AMR: “Essa essência que procura é aquilo a que o
Pina, no poema, chama “o primeiro, o incriado?”
AC: “Exacto. O incriado está sempre lá. Como
princípio, como qualquer coisa que se vai revelar. Em rigor, nunca se revela na
totalidade. O artista nunca acaba a sua obra. Quando nos debruçamos sobre a
obra de um artista, vemos que do primeiro ao último momento ele andou à volta, à
procura, à procura. E encontrou sempre alguma coisa. Brancusi, Giacometti,
Miguel Ângelo, Berrnini: vemos a obra e percebemos que é uma busca. Uma busca
que não termina. Infelizmente a pessoa foi-se embora. Outro vai retomá-la.

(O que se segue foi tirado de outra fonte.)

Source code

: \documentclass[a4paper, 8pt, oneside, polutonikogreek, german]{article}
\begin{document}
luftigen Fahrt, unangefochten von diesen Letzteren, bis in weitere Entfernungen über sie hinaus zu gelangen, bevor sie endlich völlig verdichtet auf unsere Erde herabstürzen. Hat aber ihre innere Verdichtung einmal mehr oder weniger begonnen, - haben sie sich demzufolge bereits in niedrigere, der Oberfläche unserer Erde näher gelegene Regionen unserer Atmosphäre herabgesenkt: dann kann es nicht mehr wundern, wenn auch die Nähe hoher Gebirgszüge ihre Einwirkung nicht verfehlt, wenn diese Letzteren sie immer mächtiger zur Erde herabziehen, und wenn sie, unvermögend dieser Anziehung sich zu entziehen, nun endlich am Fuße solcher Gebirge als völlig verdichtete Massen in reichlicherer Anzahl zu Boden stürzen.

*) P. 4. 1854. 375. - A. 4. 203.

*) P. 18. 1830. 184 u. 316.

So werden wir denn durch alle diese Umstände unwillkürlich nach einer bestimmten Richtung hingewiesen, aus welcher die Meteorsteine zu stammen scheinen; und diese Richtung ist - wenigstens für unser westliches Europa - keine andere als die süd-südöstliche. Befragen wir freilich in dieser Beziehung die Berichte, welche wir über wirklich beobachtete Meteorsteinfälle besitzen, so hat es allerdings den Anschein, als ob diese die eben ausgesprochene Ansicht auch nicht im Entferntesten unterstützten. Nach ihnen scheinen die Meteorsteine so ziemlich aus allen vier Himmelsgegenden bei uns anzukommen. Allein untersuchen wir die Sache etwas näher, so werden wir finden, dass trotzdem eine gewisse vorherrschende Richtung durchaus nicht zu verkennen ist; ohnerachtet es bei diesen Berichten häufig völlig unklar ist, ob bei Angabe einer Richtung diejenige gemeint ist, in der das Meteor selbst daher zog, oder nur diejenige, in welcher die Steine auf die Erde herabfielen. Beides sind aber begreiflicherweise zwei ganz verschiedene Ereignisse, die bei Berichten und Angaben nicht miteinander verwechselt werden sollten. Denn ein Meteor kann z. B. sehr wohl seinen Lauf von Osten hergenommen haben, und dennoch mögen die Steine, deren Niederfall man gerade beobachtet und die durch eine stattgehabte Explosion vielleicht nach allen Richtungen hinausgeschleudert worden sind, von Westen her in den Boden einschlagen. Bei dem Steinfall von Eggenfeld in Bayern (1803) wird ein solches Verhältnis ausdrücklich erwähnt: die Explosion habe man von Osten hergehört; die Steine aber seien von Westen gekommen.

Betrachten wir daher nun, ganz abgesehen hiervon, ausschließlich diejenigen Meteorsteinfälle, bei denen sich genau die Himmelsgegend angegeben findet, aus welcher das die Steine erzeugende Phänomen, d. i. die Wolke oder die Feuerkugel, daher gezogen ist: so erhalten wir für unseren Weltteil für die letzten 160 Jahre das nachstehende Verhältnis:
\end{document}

AMR: “Para voltar ao poema de Manuel António
Pina; “A mão é uma árvore crescendo para dentro”. Em direção à raiz, ao que está
sedimentado?”
AC: “Sim. Só
justificamos a nossa compreensão da vida através dessa memória, desse
enraizamento dessa coisa que anda dentro. Que anda e que continua a crescer
dentro. Tudo se estabelece por relação. Nada vive sozinho. Uma coisa é grande
porque temos uma pequena. É larga porque temos uma estreita. O fundamental,
todos sabem, é a diferença. Não é a semelhança.”
Alguém editará algum dia os ecos e
memórias da sueca a quatro: Alberto Carneiro, Manuel António Pina, Arnaldo
Saraiva, Joaquim Vieira?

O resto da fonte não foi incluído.